Nicht unbedingt jeder überdenkt im Moment des Zeugungsaktes, was in den darauf folgenden Jahren und Jahrzehnten damit einhergeht - eine Erweiterung des eigenen Lebens durch einen Menschen, der zunächst einmal ganz viel unbedingte Zuneigung und Zärtlichkeit benötigt und im weiteren eine unsichtbare Unterstützung. Ich kenne eine Frau, deren Mutter viele Tausend Kilometer entfernt wohnt, die ihr aber die wichtigste Unterstützung und Kraftquelle ist.

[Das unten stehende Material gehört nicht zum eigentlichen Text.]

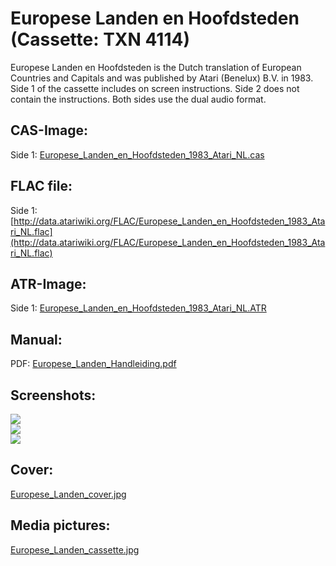 # Europese Landen en Hoofdsteden (Cassette: TXN 4114)  
Europese Landen en Hoofdsteden is the Dutch translation of European Countries and Capitals and was published by Atari (Benelux) B.V. in 1983. Side 1 of the cassette includes on screen instructions. Side 2 does not contain the instructions. Both sides use the dual audio format.  
  
## CAS-Image:  
Side 1: [Europese_Landen_en_Hoofdsteden_1983_Atari_NL.cas](attachments/Europese_Landen_en_Hoofdsteden_1983_Atari_NL.cas)  
  
## FLAC file:  
Side 1: [http://data.atariwiki.org/FLAC/Europese_Landen_en_Hoofdsteden_1983_Atari_NL.flac](http://data.atariwiki.org/FLAC/Europese_Landen_en_Hoofdsteden_1983_Atari_NL.flac)  
  
## ATR-Image:  
Side 1: [Europese_Landen_en_Hoofdsteden_1983_Atari_NL.ATR](attachments/Europese_Landen_en_Hoofdsteden_1983_Atari_NL.ATR)  
  
## Manual:  
PDF: [Europese_Landen_Handleiding.pdf](attachments/Europese_Landen_Handleiding.pdf)  
  
## Screenshots:  
![](attachments/Europese_Landen_en_Hoofdsteden_Screenshot1.jpg)  
![](attachments/Europese_Landen_en_Hoofdsteden_Screenshot2.jpg)  
![](attachments/Europese_Landen_en_Hoofdsteden_Screenshot3.jpg)  
  
## Cover:  
[Europese_Landen_cover.jpg](attachments/Europese_Landen_cover.jpg)  
  
## Media pictures:  
[Europese_Landen_cassette.jpg](attachments/Europese_Landen_cassette.jpg)  
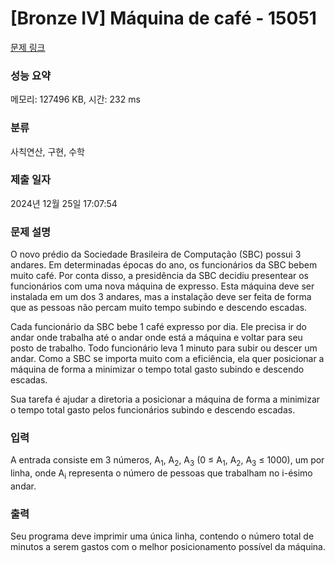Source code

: # [Bronze IV] Máquina de café - 15051 

[문제 링크](https://www.acmicpc.net/problem/15051) 

### 성능 요약

메모리: 127496 KB, 시간: 232 ms

### 분류

사칙연산, 구현, 수학

### 제출 일자

2024년 12월 25일 17:07:54

### 문제 설명

<p>O novo prédio da Sociedade Brasileira de Computação (SBC) possui 3 andares. Em determinadas épocas do ano, os funcionários da SBC bebem muito café. Por conta disso, a presidência da SBC decidiu presentear os funcionários com uma nova máquina de expresso. Esta máquina deve ser instalada em um dos 3 andares, mas a instalação deve ser feita de forma que as pessoas não percam muito tempo subindo e descendo escadas.</p>

<p>Cada funcionário da SBC bebe 1 café expresso por dia. Ele precisa ir do andar onde trabalha até o andar onde está a máquina e voltar para seu posto de trabalho. Todo funcionário leva 1 minuto para subir ou descer um andar. Como a SBC se importa muito com a eficiência, ela quer posicionar a máquina de forma a minimizar o tempo total gasto subindo e descendo escadas.</p>

<p>Sua tarefa é ajudar a diretoria a posicionar a máquina de forma a minimizar o tempo total gasto pelos funcionários subindo e descendo escadas.</p>

### 입력 

 <p>A entrada consiste em 3 números, A<sub>1</sub>, A<sub>2</sub>, A<sub>3</sub> (0 ≤ A<sub>1</sub>, A<sub>2</sub>, A<sub>3</sub> ≤ 1000), um por linha, onde A<sub>i</sub> representa o número de pessoas que trabalham no i-ésimo andar.</p>

### 출력 

 <p>Seu programa deve imprimir uma única linha, contendo o número total de minutos a serem gastos com o melhor posicionamento possível da máquina.</p>

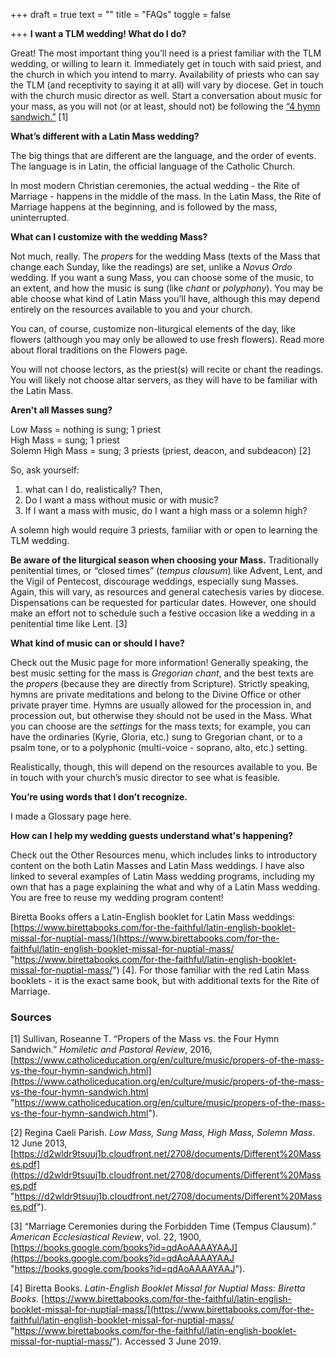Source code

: +++
draft = true
text = ""
title = "FAQs"
toggle = false

+++
**I want a TLM wedding! What do I do?**

Great! The most important thing you’ll need is a priest familiar with the TLM wedding, or willing to learn it. Immediately get in touch with said priest, and the church in which you intend to marry. Availability of priests who can say the TLM (and receptivity to saying it at all) will vary by diocese. Get in touch with the church music director as well. Start a conversation about music for your mass, as you will not (or at least, should not) be following the [“4 hymn sandwich.”](https://www.catholiceducation.org/en/culture/music/propers-of-the-mass-vs-the-four-hymn-sandwich.html) \[1\]

**What’s different with a Latin Mass wedding?**

The big things that are different are the language, and the order of events. The language is in Latin, the official language of the Catholic Church.

In most modern Christian ceremonies, the actual wedding - the Rite of Marriage - happens in the middle of the mass. In the Latin Mass, the Rite of Marriage happens at the beginning, and is followed by the mass, uninterrupted.

**What can I customize with the wedding Mass?**

Not much, really. The _propers_ for the wedding Mass (texts of the Mass that change each Sunday, like the readings) are set, unlike a _Novus Ordo_ wedding. If you want a sung Mass, you can choose some of the music, to an extent, and how the music is sung (like _chant_ or _polyphony_). You may be able choose what kind of Latin Mass you’ll have, although this may depend entirely on the resources available to you and your church.

You can, of course, customize non-liturgical elements of the day, like flowers (although you may only be allowed to use fresh flowers). Read more about floral traditions on the Flowers page.

You will not choose lectors, as the priest(s) will recite or chant the readings. You will likely not choose altar servers, as they will have to be familiar with the Latin Mass.

**Aren't all Masses sung?**

Low Mass = nothing is sung; 1 priest  
High Mass = sung; 1 priest  
Solemn High Mass = sung; 3 priests (priest, deacon, and subdeacon) \[2\]

So, ask yourself:

1. what can I do, realistically? Then,
2. Do I want a mass without music or with music?
3. If I want a mass with music, do I want a high mass or a solemn high?

A solemn high would require 3 priests, familiar with or open to learning the TLM wedding.

**Be aware of the liturgical season when choosing your Mass.** Traditionally penitential times, or “closed times” (_tempus clausum_) like Advent, Lent, and the Vigil of Pentecost, discourage weddings, especially sung Masses. Again, this will vary, as resources and general catechesis varies by diocese. Dispensations can be requested for particular dates. However, one should make an effort not to schedule such a festive occasion like a wedding in a penitential time like Lent. \[3\]

**What kind of music can or should I have?**

Check out the Music page for more information! Generally speaking, the best music setting for the mass is _Gregorian chant_, and the best texts are the _propers_ (because they are directly from Scripture). Strictly speaking, hymns are private meditations and belong to the Divine Office or other private prayer time. Hymns are usually allowed for the procession in, and procession out, but otherwise they should not be used in the Mass. What you can choose are the _settings_ for the mass texts; for example, you can have the ordinaries (Kyrie, Gloria, etc.) sung to Gregorian chant, or to a psalm tone, or to a polyphonic (multi-voice - soprano, alto, etc.) setting.

Realistically, though, this will depend on the resources available to you. Be in touch with your church’s music director to see what is feasible.

**You’re using words that I don’t recognize.**

I made a Glossary page here.

**How can I help my wedding guests understand what's happening?**

Check out the Other Resources menu, which includes links to introductory content on the both Latin Masses and Latin Mass weddings. I have also linked to several examples of Latin Mass wedding programs, including my own that has a page explaining the what and why of a Latin Mass wedding. You are free to reuse my wedding program content!

Biretta Books offers a Latin-English booklet for Latin Mass weddings: [https://www.birettabooks.com/for-the-faithful/latin-english-booklet-missal-for-nuptial-mass/](https://www.birettabooks.com/for-the-faithful/latin-english-booklet-missal-for-nuptial-mass/ "https://www.birettabooks.com/for-the-faithful/latin-english-booklet-missal-for-nuptial-mass/") \[4\]. For those familiar with the red Latin Mass booklets - it is the exact same book, but with additional texts for the Rite of Marriage.

### Sources

\[1\] Sullivan, Roseanne T. “Propers of the Mass vs. the Four Hymn Sandwich.” _Homiletic and Pastoral Review_, 2016, [https://www.catholiceducation.org/en/culture/music/propers-of-the-mass-vs-the-four-hymn-sandwich.html](https://www.catholiceducation.org/en/culture/music/propers-of-the-mass-vs-the-four-hymn-sandwich.html "https://www.catholiceducation.org/en/culture/music/propers-of-the-mass-vs-the-four-hymn-sandwich.html").

\[2\] Regina Caeli Parish. _Low Mass, Sung Mass, High Mass, Solemn Mass_. 12 June 2013, [https://d2wldr9tsuuj1b.cloudfront.net/2708/documents/Different%20Masses.pdf](https://d2wldr9tsuuj1b.cloudfront.net/2708/documents/Different%20Masses.pdf "https://d2wldr9tsuuj1b.cloudfront.net/2708/documents/Different%20Masses.pdf").

\[3\] “Marriage Ceremonies during the Forbidden Time (Tempus Clausum).” _American Ecclesiastical Review_, vol. 22, 1900, [https://books.google.com/books?id=qdAoAAAAYAAJ](https://books.google.com/books?id=qdAoAAAAYAAJ "https://books.google.com/books?id=qdAoAAAAYAAJ").

\[4\] Biretta Books. _Latin-English Booklet Missal for Nuptial Mass: Biretta Books_. [https://www.birettabooks.com/for-the-faithful/latin-english-booklet-missal-for-nuptial-mass/](https://www.birettabooks.com/for-the-faithful/latin-english-booklet-missal-for-nuptial-mass/ "https://www.birettabooks.com/for-the-faithful/latin-english-booklet-missal-for-nuptial-mass/"). Accessed 3 June 2019.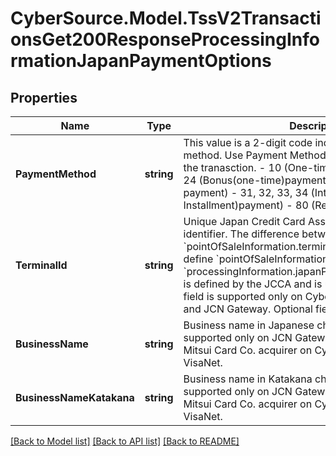 # CyberSource.Model.TssV2TransactionsGet200ResponseProcessingInformationJapanPaymentOptions
## Properties

Name | Type | Description | Notes
------------ | ------------- | ------------- | -------------
**PaymentMethod** | **string** | This value is a 2-digit code indicating the payment method. Use Payment Method Code value that applies to the tranasction. - 10 (One-time payment) - 21, 22, 23, 24  (Bonus(one-time)payment) - 61 (Installment payment) - 31, 32, 33, 34  (Integrated (Bonus + Installment)payment) - 80 (Revolving payment)  | [optional] 
**TerminalId** | **string** | Unique Japan Credit Card Association (JCCA) terminal identifier.  The difference between this field and the &#x60;pointOfSaleInformation.terminalID&#x60; field is that you can define &#x60;pointOfSaleInformation.terminalID&#x60;, but &#x60;processingInformation.japanPaymentOptions.terminalId&#x60; is defined by the JCCA and is used only in Japan.  This field is supported only on CyberSource through VisaNet and JCN Gateway.  Optional field.  | [optional] 
**BusinessName** | **string** | Business name in Japanese characters. This field is supported only on JCN Gateway and for the Sumitomo Mitsui Card Co. acquirer on CyberSource through VisaNet.  | [optional] 
**BusinessNameKatakana** | **string** | Business name in Katakana characters. This field is supported only on JCN Gateway and for the Sumitomo Mitsui Card Co. acquirer on CyberSource through VisaNet.  | [optional] 

[[Back to Model list]](../README.md#documentation-for-models) [[Back to API list]](../README.md#documentation-for-api-endpoints) [[Back to README]](../README.md)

Aus Anlass eines Geburtstages sprachen meine Mutter und ich gestern miteinander. Ich fragte sie, warum sie mir das Buch zurückgesandt habe. Sie antwortete: "Manchmal müssen die Dinge ihren Besitzer wechseln."

Beim Erstellen des Bildes "daughters aiming at stars" fiel es mir dann auch wieder auf - ich bin nicht nur Mutter, sondern auch Tochter. Ich vergesse das gerne.

Was bin ich für eine Tochter? Eine immer noch zu sichtbare.

Vor wenigen Wochen hatte die immer kerngesunde und einzige Schwester meiner Mutter einen schweren Schlaganfall, - erfahren habe ich davon bei facebook über die Pinnwand meiner Cousine, spätabends um 22.30 Uhr.......Nachdem ich meine Eltern nicht erreichen konnte, habe ich es gewagt, die Nachbarn zu involvieren.

Was für einen Stress haben meine Eltern mir deswegen gemacht! Nichts sei so wichtig, dass sie davon nicht auch noch morgens erfahren könnten und dies gelte auch für Notfälle, ab 20h seien sie grundsätzlich für niemanden mehr erreichbar, fertig!

Ich verteidigte mich damit, dass meine Tante auch hätte sterben können und vielleicht hätte meine Mutter sie vorher gerne noch einmal gesehen - ach, hoffnungslos.

Heute nun sah ich diesen neuen Link, in dem die Autorin des oben genannten Buches mit wiederum sehr interessanten Thesen vorgestellt wird:

http://femininelesbians.wordpress.com/2012/09/22/colonized-third-world-country/

Was meine Mutter betrifft - als ich jünger und eigentlich noch ziemlich klein war, war ich schon sehr unabhängig von ihr, mit vier Jahren war ich kaum zu Hause und fiel ihr nicht auf die Nerven und sie nicht mir.
Als ich mit 22 Jahren schwanger wurde und sie mich aus dem Haus warf, fiel es mir zum ersten Mal richtig auf, wie sehr sie mir fehlte und je älter ich wurde, desto mehr fehlte sie mir. Hypothetisch wahrscheinlich - denn im echten Kontakt gab es kaum mehr als Vorwürfe, Sticheleien, Schreiereien und Ausweichen.

Ich sollte mir keine Sorgen mehr um ihr Seelenheil machen, ich wollte auch immer, dass es ihr gut geht - wahrscheinlich war das einfach nicht meine Aufgabe.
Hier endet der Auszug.